だったらハマーだとばかりに彼を探したが、どうやら宝物であるグッズを二度も失いかけたショックから、彼は引きこもりがちになっていた。部屋まで尋ねていっても『TSして俺好みの容姿になるまで来るんじゃない』とかのたまって錯乱している。魔導書の捜索は難航していた。
月日が経つのは早い。じき、新しい月になろうとしていたある日のことだ。学校からマンションに帰ってくる途中、犬飼さんの後ろ姿が見えた。あの黒衣。あのいで立ち、間違いない。彼女は俺よりも一足早くマンションの中に入ろうとしていた。
「犬飼さん!」
犬飼さんがゆっくりと振り向くのが分かった。
俺は信号が青なのを確認して歩道を横断する。だが、それでもやはり注意力が散漫になっていたのだろう。猛スピードで突っ込んでくる車に気が付くのが、少しだけ遅かった。

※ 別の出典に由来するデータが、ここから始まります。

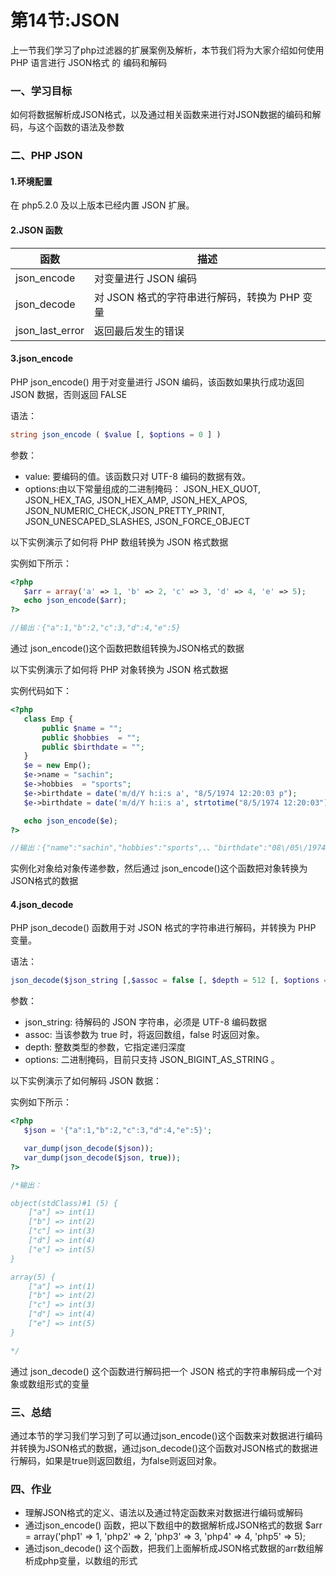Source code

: # 第14节:JSON
上一节我们学习了php过滤器的扩展案例及解析，本节我们将为大家介绍如何使用 PHP 语言进行 JSON格式 的 编码和解码

### 一、学习目标
如何将数据解析成JSON格式，以及通过相关函数来进行对JSON数据的编码和解码，与这个函数的语法及参数

### 二、PHP JSON

#### 1.环境配置

在 php5.2.0 及以上版本已经内置 JSON 扩展。

#### 2.JSON 函数

|函数|描述|
|---|---|
|json_encode|对变量进行 JSON 编码|
|json_decode|对 JSON 格式的字符串进行解码，转换为 PHP 变量|
|json_last_error|返回最后发生的错误|

#### 3.json_encode

PHP json_encode() 用于对变量进行 JSON 编码，该函数如果执行成功返回 JSON 数据，否则返回 FALSE

语法：

``` php
string json_encode ( $value [, $options = 0 ] )
```

参数：
* value: 要编码的值。该函数只对 UTF-8 编码的数据有效。
* options:由以下常量组成的二进制掩码：
JSON_HEX_QUOT, JSON_HEX_TAG, JSON_HEX_AMP, JSON_HEX_APOS, JSON_NUMERIC_CHECK,JSON_PRETTY_PRINT, JSON_UNESCAPED_SLASHES, JSON_FORCE_OBJECT

以下实例演示了如何将 PHP 数组转换为 JSON 格式数据

实例如下所示：

``` php
<?php
   $arr = array('a' => 1, 'b' => 2, 'c' => 3, 'd' => 4, 'e' => 5);
   echo json_encode($arr);
?>

//输出：{"a":1,"b":2,"c":3,"d":4,"e":5}
```

通过 json_encode()这个函数把数组转换为JSON格式的数据

以下实例演示了如何将 PHP 对象转换为 JSON 格式数据

实例代码如下：

``` php
<?php
   class Emp {
       public $name = "";
       public $hobbies  = "";
       public $birthdate = "";
   }
   $e = new Emp();
   $e->name = "sachin";
   $e->hobbies  = "sports";
   $e->birthdate = date('m/d/Y h:i:s a', "8/5/1974 12:20:03 p");
   $e->birthdate = date('m/d/Y h:i:s a', strtotime("8/5/1974 12:20:03"));

   echo json_encode($e);
?>

//输出：{"name":"sachin","hobbies":"sports",、、"birthdate":"08\/05\/1974 04:20:03 pm"}
```

实例化对象给对象传递参数，然后通过 json_encode()这个函数把对象转换为JSON格式的数据

#### 4.json_decode

PHP json_decode() 函数用于对 JSON 格式的字符串进行解码，并转换为 PHP 变量。

语法：

``` php
json_decode($json_string [,$assoc = false [, $depth = 512 [, $options = 0 ]]])
```

参数：

* json_string: 待解码的 JSON 字符串，必须是 UTF-8 编码数据
* assoc: 当该参数为 true 时，将返回数组，false 时返回对象。
* depth: 整数类型的参数，它指定递归深度
* options: 二进制掩码，目前只支持 JSON_BIGINT_AS_STRING 。

以下实例演示了如何解码 JSON 数据：

实例如下所示：

``` php
<?php
   $json = '{"a":1,"b":2,"c":3,"d":4,"e":5}';

   var_dump(json_decode($json));
   var_dump(json_decode($json, true));
?>

/*输出：

object(stdClass)#1 (5) {
    ["a"] => int(1)
    ["b"] => int(2)
    ["c"] => int(3)
    ["d"] => int(4)
    ["e"] => int(5)
}

array(5) {
    ["a"] => int(1)
    ["b"] => int(2)
    ["c"] => int(3)
    ["d"] => int(4)
    ["e"] => int(5)
}

*/
```

通过 json_decode() 这个函数进行解码把一个 JSON 格式的字符串解码成一个对象或数组形式的变量

### 三、总结

通过本节的学习我们学习到了可以通过json_encode()这个函数来对数据进行编码并转换为JSON格式的数据，通过json_decode()这个函数对JSON格式的数据进行解码，如果是true则返回数组，为false则返回对象。

### 四、作业

* 理解JSON格式的定义、语法以及通过特定函数来对数据进行编码或解码
* 通过json_encode() 函数，把以下数组中的数据解析成JSON格式的数据
$arr = array('php1' => 1, 'php2' => 2, 'php3' => 3, 'php4' => 4, 'php5' => 5);
* 通过json_decode() 这个函数，把我们上面解析成JSON格式数据的arr数组解析成php变量，以数组的形式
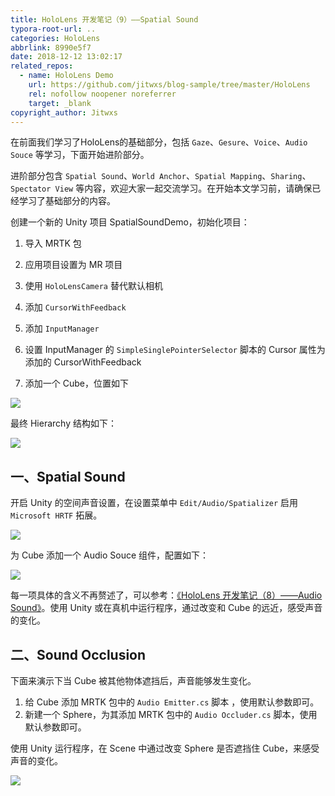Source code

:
 ```yaml
---
title: HoloLens 开发笔记（9）——Spatial Sound
typora-root-url: ..
categories: HoloLens
abbrlink: 8990e5f7
date: 2018-12-12 13:02:17
related_repos:
  - name: HoloLens Demo
    url: https://github.com/jitwxs/blog-sample/tree/master/HoloLens
    rel: nofollow noopener noreferrer
    target: _blank
copyright_author: Jitwxs
---
```


在前面我们学习了HoloLens的基础部分，包括 `Gaze`、`Gesure`、`Voice`、`Audio Souce` 等学习，下面开始进阶部分。

进阶部分包含 `Spatial Sound`、`World Anchor`、`Spatial Mapping`、`Sharing`、`Spectator View` 等内容，欢迎大家一起交流学习。在开始本文学习前，请确保已经学习了基础部分的内容。

创建一个新的 Unity 项目 SpatialSoundDemo，初始化项目：

1. 导入 MRTK 包

2. 应用项目设置为 MR 项目

3. 使用 `HoloLensCamera` 替代默认相机

4. 添加 `CursorWithFeedback`

5. 添加 `InputManager`

6. 设置 InputManager 的 `SimpleSinglePointerSelector` 脚本的 Cursor 属性为添加的 CursorWithFeedback

7. 添加一个 Cube，位置如下

![](/images/posts/20181218201741787.png)

最终 Hierarchy 结构如下：

![](/images/posts/20181218221721133.png)

## 一、Spatial Sound

开启 Unity 的空间声音设置，在设置菜单中 `Edit/Audio/Spatializer` 启用 `Microsoft HRTF` 拓展。

![](/images/posts/20181119143038972.jpg)

为 Cube  添加一个 Audio Souce 组件，配置如下：

![](/images/posts/2018121915375780.png)

每一项具体的含义不再赘述了，可以参考：[《HoloLens 开发笔记（8）——Audio Sound》](/602f136c.html)。使用 Unity 或在真机中运行程序，通过改变和 Cube 的远近，感受声音的变化。

## 二、Sound Occlusion

下面来演示下当 Cube 被其他物体遮挡后，声音能够发生变化。

1. 给 Cube 添加 MRTK 包中的 `Audio Emitter.cs` 脚本 ，使用默认参数即可。
2. 新建一个 Sphere，为其添加 MRTK 包中的 `Audio Occluder.cs` 脚本，使用默认参数即可。

使用 Unity 运行程序，在 Scene 中通过改变 Sphere 是否遮挡住 Cube，来感受声音的变化。

![](/images/posts/20181219154433368.png)
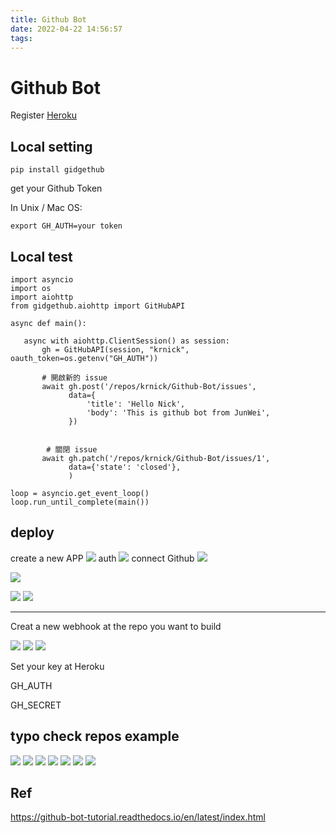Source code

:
 ```yaml
---
title: Github Bot
date: 2022-04-22 14:56:57
tags:
---
```


# Github Bot



Register [Heroku](https://signup.heroku.com)


## Local setting

```
pip install gidgethub
```

get your Github Token


In Unix / Mac OS:
```
export GH_AUTH=your token
```

## Local test

```python=
import asyncio
import os
import aiohttp
from gidgethub.aiohttp import GitHubAPI

async def main():
    
   async with aiohttp.ClientSession() as session:
       gh = GitHubAPI(session, "krnick", oauth_token=os.getenv("GH_AUTH"))
       
       # 開啟新的 issue
       await gh.post('/repos/krnick/Github-Bot/issues',
             data={
                 'title': 'Hello Nick',
                 'body': 'This is github bot from JunWei',
             })
             
             
        # 關閉 issue
       await gh.patch('/repos/krnick/Github-Bot/issues/1',
             data={'state': 'closed'},
             )

loop = asyncio.get_event_loop()
loop.run_until_complete(main())

```



## deploy

create a new APP
![](https://i.imgur.com/gzBhd98.png)
auth
![](https://i.imgur.com/JBnDaeP.png)
connect Github
![](https://i.imgur.com/yGLo7zQ.png)

![](https://i.imgur.com/Ni8AacE.png)


![](https://i.imgur.com/P2iA4fc.jpg)
![](https://i.imgur.com/KNm6cJ5.png)

---
Creat a new webhook at the repo you want to build

![](https://i.imgur.com/MpcbHjw.png)
![](https://i.imgur.com/jhyt9Zj.png)
![](https://i.imgur.com/FyljvND.png)

Set your key at Heroku


GH_AUTH

GH_SECRET



## typo check repos example

![](https://i.imgur.com/1LdIE7z.png)
![](https://i.imgur.com/zUQiEZn.png)
![](https://i.imgur.com/7G8Zg58.png)
![](https://i.imgur.com/wMZShV5.png)
![](https://i.imgur.com/PtDjJze.png)
![](https://i.imgur.com/DPPEXv2.png)
![](https://i.imgur.com/AgmG33A.png)


## Ref

https://github-bot-tutorial.readthedocs.io/en/latest/index.html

っていうか、あれ? なんで車が来てるんだ? そっち赤信号だろ?
なんてことは一瞬で頭の外へぽんと放り出された。俺の体もぽんと宙に投げ出された。痛いとは感じなかった。ただ頭の中がぐしゃぐしゃになってまともに物が考えられないでいた。
「あ……?」
犬飼さんが悲鳴を上げていた。案外かわいい声だった。
俺を轢いたのはワゴン車のようだった。運転手の顔は見えない。何とかして中空でバランスを取り、車のフロントガラスに着地を試みて足をぐねって車道に落ちた。俺を轢いた車が急ブレーキをかけている。音がする。対向車が見えた。クラクションを鳴らしているのはバカでかいトラックだった。そいつがすぐそこまで迫った時、俺の脳裏を何かがよぎった。それは今までの記憶だ。これが走馬灯というやつなのだろうか。

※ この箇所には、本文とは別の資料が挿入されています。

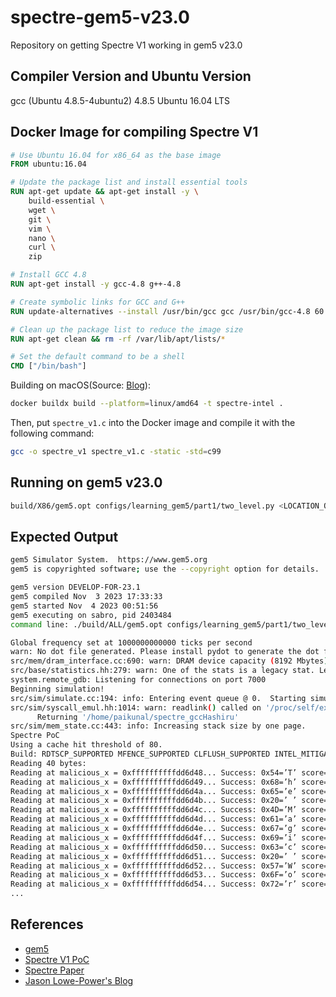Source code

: # spectre-gem5-v23.0
Repository on getting Spectre V1 working in gem5 v23.0

## Compiler Version and Ubuntu Version
gcc (Ubuntu 4.8.5-4ubuntu2) 4.8.5
Ubuntu 16.04 LTS

## Docker Image for compiling Spectre V1
``` Dockerfile
# Use Ubuntu 16.04 for x86_64 as the base image
FROM ubuntu:16.04

# Update the package list and install essential tools
RUN apt-get update && apt-get install -y \
    build-essential \
    wget \
    git \
    vim \
    nano \
    curl \
    zip

# Install GCC 4.8
RUN apt-get install -y gcc-4.8 g++-4.8

# Create symbolic links for GCC and G++
RUN update-alternatives --install /usr/bin/gcc gcc /usr/bin/gcc-4.8 60 --slave /usr/bin/g++ g++ /usr/bin/g++-4.8

# Clean up the package list to reduce the image size
RUN apt-get clean && rm -rf /var/lib/apt/lists/*

# Set the default command to be a shell
CMD ["/bin/bash"]
```

Building on macOS(Source: [Blog](https://everythingdevops.dev/building-x86-images-on-an-apple-m1-chip/)):
```bash
docker buildx build --platform=linux/amd64 -t spectre-intel .
```

Then, put `spectre_v1.c` into the Docker image and compile it with the following command:
``` bash
gcc -o spectre_v1 spectre_v1.c -static -std=c99
```

## Running on gem5 v23.0
``` bash
build/X86/gem5.opt configs/learning_gem5/part1/two_level.py <LOCATION_OF_SPECTRE_V1_BIN>
```

## Expected Output
``` bash
gem5 Simulator System.  https://www.gem5.org
gem5 is copyrighted software; use the --copyright option for details.

gem5 version DEVELOP-FOR-23.1
gem5 compiled Nov  3 2023 17:33:33
gem5 started Nov  4 2023 00:51:56
gem5 executing on sabro, pid 2403484
command line: ./build/ALL/gem5.opt configs/learning_gem5/part1/two_level.py /home/paikunal/spectre_gccHashiru

Global frequency set at 1000000000000 ticks per second
warn: No dot file generated. Please install pydot to generate the dot file and pdf.
src/mem/dram_interface.cc:690: warn: DRAM device capacity (8192 Mbytes) does not match the address range assigned (512 Mbytes)
src/base/statistics.hh:279: warn: One of the stats is a legacy stat. Legacy stat is a stat that does not belong to any statistics::Group. Legacy stat is deprecated.
system.remote_gdb: Listening for connections on port 7000
Beginning simulation!
src/sim/simulate.cc:194: info: Entering event queue @ 0.  Starting simulation...
src/sim/syscall_emul.hh:1014: warn: readlink() called on '/proc/self/exe' may yield unexpected results in various settings.
      Returning '/home/paikunal/spectre_gccHashiru'
src/sim/mem_state.cc:443: info: Increasing stack size by one page.
Spectre PoC
Using a cache hit threshold of 80.
Build: RDTSCP_SUPPORTED MFENCE_SUPPORTED CLFLUSH_SUPPORTED INTEL_MITIGATION_DISABLED LINUX_KERNEL_MITIGATION_DISABLED 
Reading 40 bytes:
Reading at malicious_x = 0xffffffffffdd6d48... Success: 0x54=’T’ score=2 
Reading at malicious_x = 0xffffffffffdd6d49... Success: 0x68=’h’ score=2 
Reading at malicious_x = 0xffffffffffdd6d4a... Success: 0x65=’e’ score=2 
Reading at malicious_x = 0xffffffffffdd6d4b... Success: 0x20=’ ’ score=2 
Reading at malicious_x = 0xffffffffffdd6d4c... Success: 0x4D=’M’ score=2 
Reading at malicious_x = 0xffffffffffdd6d4d... Success: 0x61=’a’ score=2 
Reading at malicious_x = 0xffffffffffdd6d4e... Success: 0x67=’g’ score=2 
Reading at malicious_x = 0xffffffffffdd6d4f... Success: 0x69=’i’ score=2 
Reading at malicious_x = 0xffffffffffdd6d50... Success: 0x63=’c’ score=2 
Reading at malicious_x = 0xffffffffffdd6d51... Success: 0x20=’ ’ score=2 
Reading at malicious_x = 0xffffffffffdd6d52... Success: 0x57=’W’ score=2 
Reading at malicious_x = 0xffffffffffdd6d53... Success: 0x6F=’o’ score=2 
Reading at malicious_x = 0xffffffffffdd6d54... Success: 0x72=’r’ score=2
...
```

## References
- [gem5](https://www.gem5.org/)
- [Spectre V1 PoC](https://gist.github.com/ErikAugust/724d4a969fb2c6ae1bbd7b2a9e3d4bb6)
- [Spectre Paper](https://spectreattack.com/spectre.pdf)
- [Jason Lowe-Power's Blog](http://www.lowepower.com/jason/visualizing-spectre-with-gem5.html)
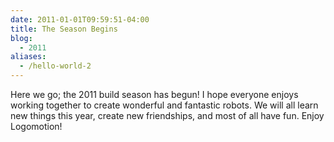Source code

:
 ```yaml
---
date: 2011-01-01T09:59:51-04:00
title: The Season Begins
blog:
  - 2011
aliases:
  - /hello-world-2
---
```


Here we go; the 2011 build season has begun! I hope everyone enjoys working
together to create wonderful and fantastic robots. We will all learn new things
this year, create new friendships, and most of all have fun. Enjoy Logomotion!
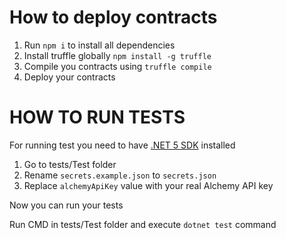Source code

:# How to deploy contracts 

1. Run ```npm i``` to install all dependencies
2. Install truffle globally ```npm install -g truffle```
3. Compile you contracts using ```truffle compile```
4. Deploy your contracts 


# HOW TO RUN TESTS

For running test you need to have [.NET 5 SDK](https://dotnet.microsoft.com/download/dotnet/5.0) installed 

1. Go to tests/Test folder
2. Rename ```secrets.example.json``` to ```secrets.json```
3. Replace ```alchemyApiKey``` value with your real Alchemy API key

Now you can run your tests

Run CMD in tests/Test folder and execute ```dotnet test``` command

芳流閣に来てからのこと。来る前のこと。島にいた時のこと。ぐるぐると回る。そうして気づいた。
火事の時だ。
俺が前に住んでいたアパートが焼けた時、あの時、俺の部屋のドアは開け放たれていた。自分で開けた記憶はない。俺はしっかり鍵をかけていたはずだ。じゃあ、どうしてだ。どうしてあの時は開いていた? ……誰かが。俺以外の何者かが、俺の部屋に入ったんじゃないのか?
そこまで考えた時、ぷつりと意識が途切れてしまって、もう、そこまでだった。